Some industries are thinking laterally. Faced by a drop of 8.7 per cent in foreign tourism in 2009, Spanish tourism, for example, wants to stop relying on its traditional holiday packages. "We need something more sustainable, like gastronomy, rather than selling Andalusia as the land of bullfighting and flamenco," says Maria Jose Senorans, who runs a rural hotel in Cariatiz, Almeria.
"We've already had a big drop in guest numbers" – three million fewer tourists throughout Andalusia in 2009 – "and these are very difficult times".
That's no exaggeration. In 2009 51,000 jobs were lost in Spanish tourism and nearly 1,000 travel agencies closed. As Exceltur, the trade's main association recently put it, "It was a year to forget."
Unfortunately for Spain, 2010 may be, too. Only last week, the IMF predicted that it would be the only G20 nation to remain in recession this year, with economic output at -0.6 per cent.
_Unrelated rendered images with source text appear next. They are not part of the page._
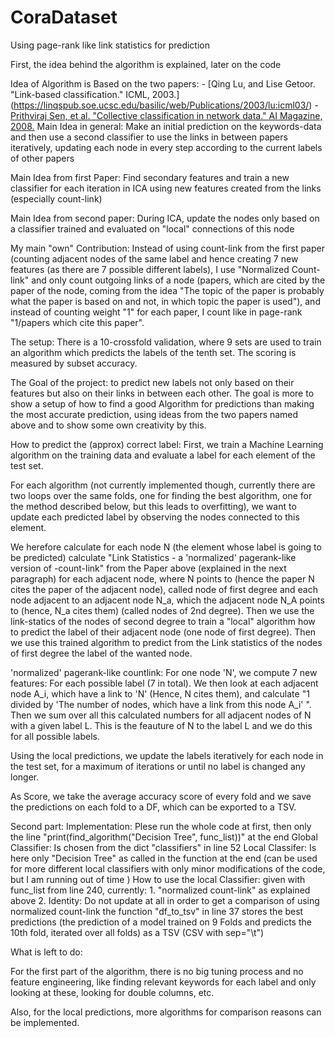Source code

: # CoraDataset
Using page-rank like link statistics for prediction

First, the idea behind the algorithm is explained, later on the code


Idea of Algorithm is Based on the two papers:
    - [Qing Lu, and Lise Getoor. "Link-based classification." ICML, 2003.]    (https://linqspub.soe.ucsc.edu/basilic/web/Publications/2003/lu:icml03/)
    - [Prithviraj Sen, et al. "Collective classification in network data." AI Magazine, 2008.](https://linqspub.soe.ucsc.edu/basilic/web/Publications/2008/sen:aimag08/)
Main Idea in general: Make an initial prediction on the keywords-data and then use a second classifier to use the links in between papers iteratively, updating each node in every step according to the current labels of other papers

Main Idea from first Paper: Find secondary features and train a new classifier for each iteration in ICA using new features created from the links (especially count-link)

Main Idea from second paper: During ICA, update the nodes only based on a classifier trained and evaluated on "local" connections of this node
    
My main "own" Contribution: Instead of using count-link from the first paper (counting adjacent nodes of the same label and hence creating 7 new features (as there are 7 possible different labels), I use "Normalized Count-link" and only count outgoing links of a node (papers, which are cited by the paper of the node, coming from the idea "The topic of the paper is probably what the paper is based on and not, in which topic the paper is used"), and instead of counting weight "1" for each paper, I count like in page-rank "1/papers which cite this paper".
    
The setup: There is a 10-crossfold validation, where 9 sets are used to train an algorithm which predicts the labels of the tenth set. The scoring is measured by subset accuracy.

The Goal of the project: to predict new labels not only based on their features but also on their links in between each other. The goal is more to show a setup of how to find a good Algorithm for predictions than making the most accurate prediction, using ideas from the two papers named above and to show some own creativity by this.

How to predict the (approx) correct label:
First, we train a Machine Learning algorithm on the training data and evaluate a label for each element of the test set. 

For each algorithm (not currently implemented though, currently there are two loops over the same folds, one for finding the best algorithm, one for the method described below, but this leads to overfitting), we want to update each predicted label by observing the nodes connected to this element. 

We herefore calculate for each node N (the element whose label is going to be predicted) calculate "Link Statistics - a 'normalized' pagerank-like version of -count-link" from the Paper above (explained in the next paragraph) for each adjacent node, where N points to (hence the paper N cites the paper of the adjacent node), called node of first degree and each node adjacent to an adjacent node N_a, which the adjacent node N_A points to (hence, N_a cites them) (called nodes of 2nd degree). Then we use the link-statics of the nodes of second degree to train a "local" algorithm how to predict the label of their adjacent node (one node of first degree). Then we use this trained algorithm to predict from the Link statistics of the nodes of first degree the label of the wanted node.

'normalized' pagerank-like countlink: For one node 'N', we compute 7 new features: For each possible label (7 in total). We then look at each adjacent node A_i, which have a link to 'N' (Hence, N cites them), and calculate "1 divided by 'The number of nodes, which have a link from this node A_i' ". Then we sum over all this calculated numbers for all adjacent nodes of N with a given label L. This is the feauture of N to the label L and we do this for all possible labels.

Using the local predictions, we update the labels iteratively for each node in the test set, for a maximum of iterations or until no label is changed any longer. 

As Score, we take the average accuracy score of every fold and we save the predictions on each fold to a DF, which can be exported to a TSV.


Second part: Implementation:
    Plese run the whole code at first, then only the line
    "print(find_algorithm("Decision Tree", func_list))" at the end
    Global Classifier: Is chosen from the dict "classifiers" in line 52
    Local Classifer: Is here only "Decision Tree" as called in the function at the end (can be used for more different local classifiers with only minor modifications of the code, but I am running out of time )
    How to use the local Classifier: given with func_list from line 240, currently: 
      1. "normalized count-link" as explained above
      2. Identity: Do not update at all in order to get a comparison of using normalized count-link
    the function "df_to_tsv" in line 37 stores the best predictions (the prediction of a model trained on 9 Folds and predicts the 10th fold, iterated over all folds) as a TSV (CSV with sep="\t")
    
    
     
     
     
What is left to do:

For the first part of the algorithm, there is no big tuning process and no feature engineering, like finding relevant keywords for each label and only looking at these, looking for double columns, etc. 

Also, for the local predictions, more algorithms for comparison reasons can be implemented.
What the markets now ask about Spain's credibility has ominous similarities to their concerns about Greece: how can Spain simultaneously reduce a public deficit which has risen to 11.4 per cent of the GDP and invest enough to get out of the crisis?
Spanish President Jose Luis Zapatero certainly talked the talk in Davos, promising to cut Spain's deficit to 3 per cent of GDP by 2013 in line with EU stability targets.
Just 24 hours later, Zapatero revealed how: a package of austerity measures, including a hike in retirement age to 67, and a reduction in government spending by €50,000m over four years.
Some plans to refill the Spanish treasury's depleted coffers are already in the pipeline. VAT will go up to 18 per cent, and a €400 rebate for taxpayers, one of Zapatero's central promises when re-elected in 2008, has been ditched. As for the unemployment problem, three-way talks between government, trade unions and businesses will soon discuss making labour markets more flexible and incentives to contract younger workers.
Any hopeful signs? A very few: in autumn 2009, both the number of new companies and the number of new mortgages were up – for the first time in three years.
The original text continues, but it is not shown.